● Assignment: Only a number is wanted: how many lines of the entries include the string "contains"?

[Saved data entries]
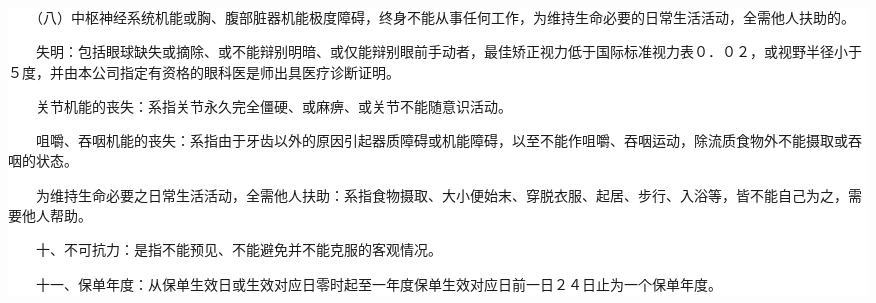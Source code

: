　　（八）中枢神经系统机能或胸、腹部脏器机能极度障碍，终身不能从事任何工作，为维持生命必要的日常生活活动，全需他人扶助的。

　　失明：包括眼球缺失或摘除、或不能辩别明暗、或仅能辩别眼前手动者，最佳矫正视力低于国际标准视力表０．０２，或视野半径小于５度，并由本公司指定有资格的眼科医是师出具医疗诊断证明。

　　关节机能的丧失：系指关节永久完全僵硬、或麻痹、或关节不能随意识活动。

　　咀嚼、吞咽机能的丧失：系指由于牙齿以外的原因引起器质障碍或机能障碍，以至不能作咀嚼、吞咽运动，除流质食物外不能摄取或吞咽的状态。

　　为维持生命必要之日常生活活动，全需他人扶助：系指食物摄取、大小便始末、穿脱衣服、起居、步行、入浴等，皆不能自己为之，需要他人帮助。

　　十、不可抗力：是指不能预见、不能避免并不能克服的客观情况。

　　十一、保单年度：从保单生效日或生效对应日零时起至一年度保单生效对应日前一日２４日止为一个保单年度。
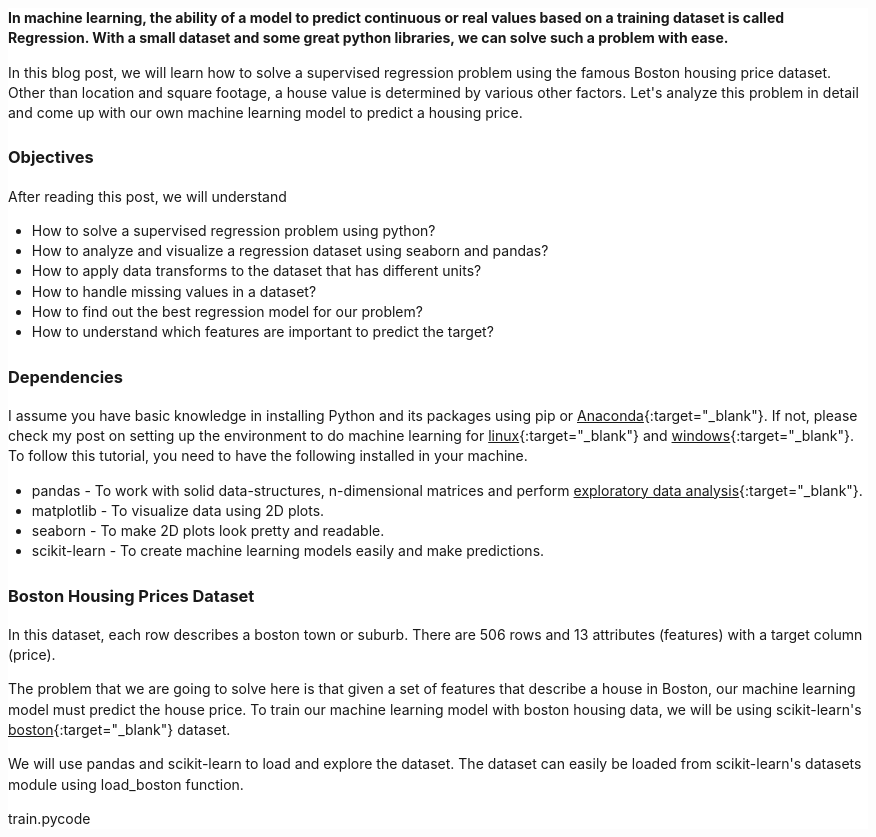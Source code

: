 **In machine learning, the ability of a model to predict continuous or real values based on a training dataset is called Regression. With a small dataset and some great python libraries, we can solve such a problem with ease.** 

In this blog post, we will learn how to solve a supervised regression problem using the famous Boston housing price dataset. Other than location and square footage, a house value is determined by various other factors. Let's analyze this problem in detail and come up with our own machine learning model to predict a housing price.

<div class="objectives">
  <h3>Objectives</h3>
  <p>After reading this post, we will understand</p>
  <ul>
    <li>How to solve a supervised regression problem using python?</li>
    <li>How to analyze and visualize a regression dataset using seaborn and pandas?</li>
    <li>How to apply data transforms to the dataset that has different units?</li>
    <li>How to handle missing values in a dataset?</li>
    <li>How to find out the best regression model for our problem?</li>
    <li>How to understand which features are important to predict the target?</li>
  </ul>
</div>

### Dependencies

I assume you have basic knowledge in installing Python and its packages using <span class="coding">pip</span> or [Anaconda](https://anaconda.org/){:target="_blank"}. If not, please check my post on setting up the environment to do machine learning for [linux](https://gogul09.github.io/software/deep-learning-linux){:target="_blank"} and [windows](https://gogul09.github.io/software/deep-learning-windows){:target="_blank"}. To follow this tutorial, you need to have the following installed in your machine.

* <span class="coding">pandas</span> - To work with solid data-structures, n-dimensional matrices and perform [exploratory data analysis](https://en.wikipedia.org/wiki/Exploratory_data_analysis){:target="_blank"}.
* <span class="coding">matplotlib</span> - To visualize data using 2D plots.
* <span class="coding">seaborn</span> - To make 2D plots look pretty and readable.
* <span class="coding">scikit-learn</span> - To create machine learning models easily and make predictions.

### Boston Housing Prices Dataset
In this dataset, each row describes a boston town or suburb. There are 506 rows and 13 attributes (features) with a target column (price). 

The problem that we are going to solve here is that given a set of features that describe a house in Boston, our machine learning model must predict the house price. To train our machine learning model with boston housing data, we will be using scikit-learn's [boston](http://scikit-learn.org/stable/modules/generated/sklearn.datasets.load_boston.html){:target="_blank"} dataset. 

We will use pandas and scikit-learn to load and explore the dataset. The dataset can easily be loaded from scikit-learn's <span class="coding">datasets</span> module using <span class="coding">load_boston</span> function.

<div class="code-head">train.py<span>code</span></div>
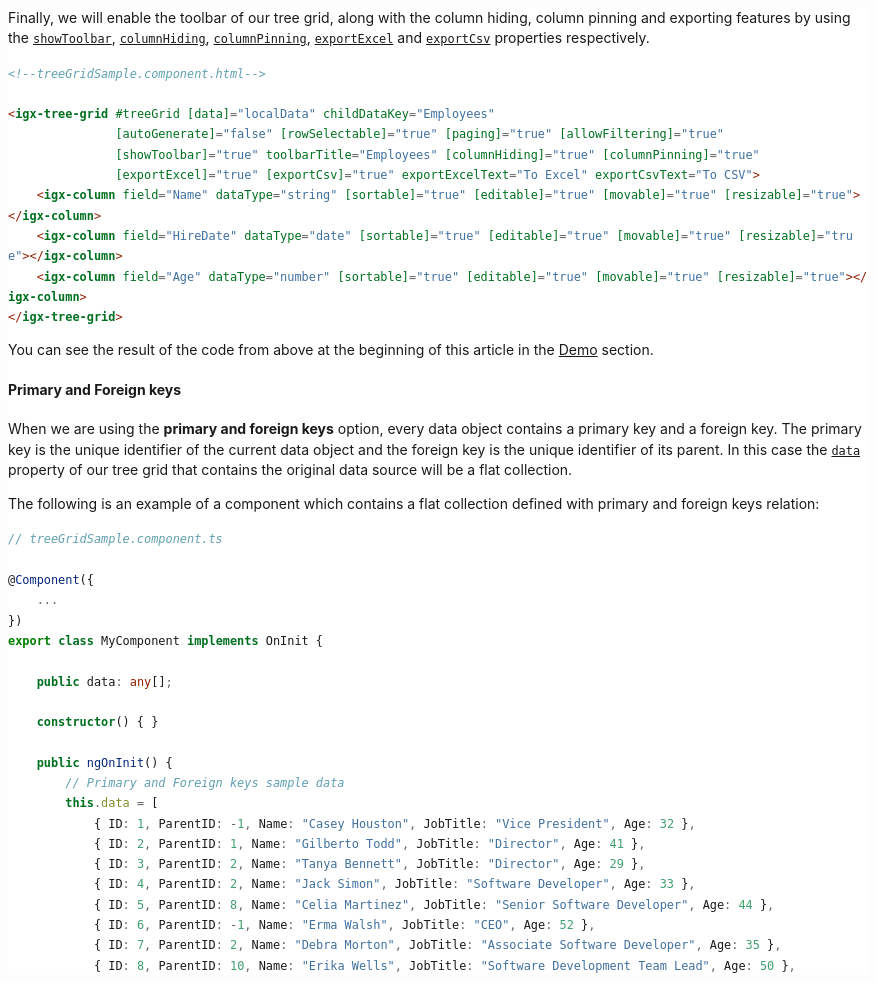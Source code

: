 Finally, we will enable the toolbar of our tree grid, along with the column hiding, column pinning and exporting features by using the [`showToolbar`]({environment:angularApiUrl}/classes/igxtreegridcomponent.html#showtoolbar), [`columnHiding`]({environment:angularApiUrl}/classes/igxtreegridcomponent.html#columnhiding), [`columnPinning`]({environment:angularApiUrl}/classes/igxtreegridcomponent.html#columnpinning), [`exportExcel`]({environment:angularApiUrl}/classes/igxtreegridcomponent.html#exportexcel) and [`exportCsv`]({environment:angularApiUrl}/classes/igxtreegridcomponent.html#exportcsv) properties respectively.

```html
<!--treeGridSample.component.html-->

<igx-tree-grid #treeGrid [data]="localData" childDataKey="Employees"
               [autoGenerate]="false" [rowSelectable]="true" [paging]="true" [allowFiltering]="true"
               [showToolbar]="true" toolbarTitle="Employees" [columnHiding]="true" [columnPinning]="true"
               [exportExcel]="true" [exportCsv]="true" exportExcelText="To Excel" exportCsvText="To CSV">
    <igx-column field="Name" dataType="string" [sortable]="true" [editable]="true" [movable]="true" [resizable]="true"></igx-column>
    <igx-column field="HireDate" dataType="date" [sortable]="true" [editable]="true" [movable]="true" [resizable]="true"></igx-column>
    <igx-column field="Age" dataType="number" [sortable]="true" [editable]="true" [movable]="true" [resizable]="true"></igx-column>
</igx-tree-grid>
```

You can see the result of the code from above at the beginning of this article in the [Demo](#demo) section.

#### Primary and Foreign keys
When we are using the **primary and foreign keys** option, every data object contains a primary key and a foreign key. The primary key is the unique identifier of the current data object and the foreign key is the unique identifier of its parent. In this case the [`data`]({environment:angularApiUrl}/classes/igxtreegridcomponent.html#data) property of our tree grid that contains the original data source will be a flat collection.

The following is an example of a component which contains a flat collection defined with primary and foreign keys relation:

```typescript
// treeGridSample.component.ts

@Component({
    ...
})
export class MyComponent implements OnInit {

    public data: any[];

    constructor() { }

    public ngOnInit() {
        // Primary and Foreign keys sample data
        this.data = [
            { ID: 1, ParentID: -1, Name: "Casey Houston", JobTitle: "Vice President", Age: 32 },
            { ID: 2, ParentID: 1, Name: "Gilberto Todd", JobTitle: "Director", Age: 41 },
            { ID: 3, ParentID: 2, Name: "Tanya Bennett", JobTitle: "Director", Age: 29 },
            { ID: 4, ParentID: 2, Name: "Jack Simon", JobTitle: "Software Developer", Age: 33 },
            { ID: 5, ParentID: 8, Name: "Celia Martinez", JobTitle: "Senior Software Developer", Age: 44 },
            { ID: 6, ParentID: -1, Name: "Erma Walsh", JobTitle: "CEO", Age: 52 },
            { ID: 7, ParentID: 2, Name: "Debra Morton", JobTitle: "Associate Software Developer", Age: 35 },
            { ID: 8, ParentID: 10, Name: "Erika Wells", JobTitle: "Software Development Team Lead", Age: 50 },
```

● Result below: 2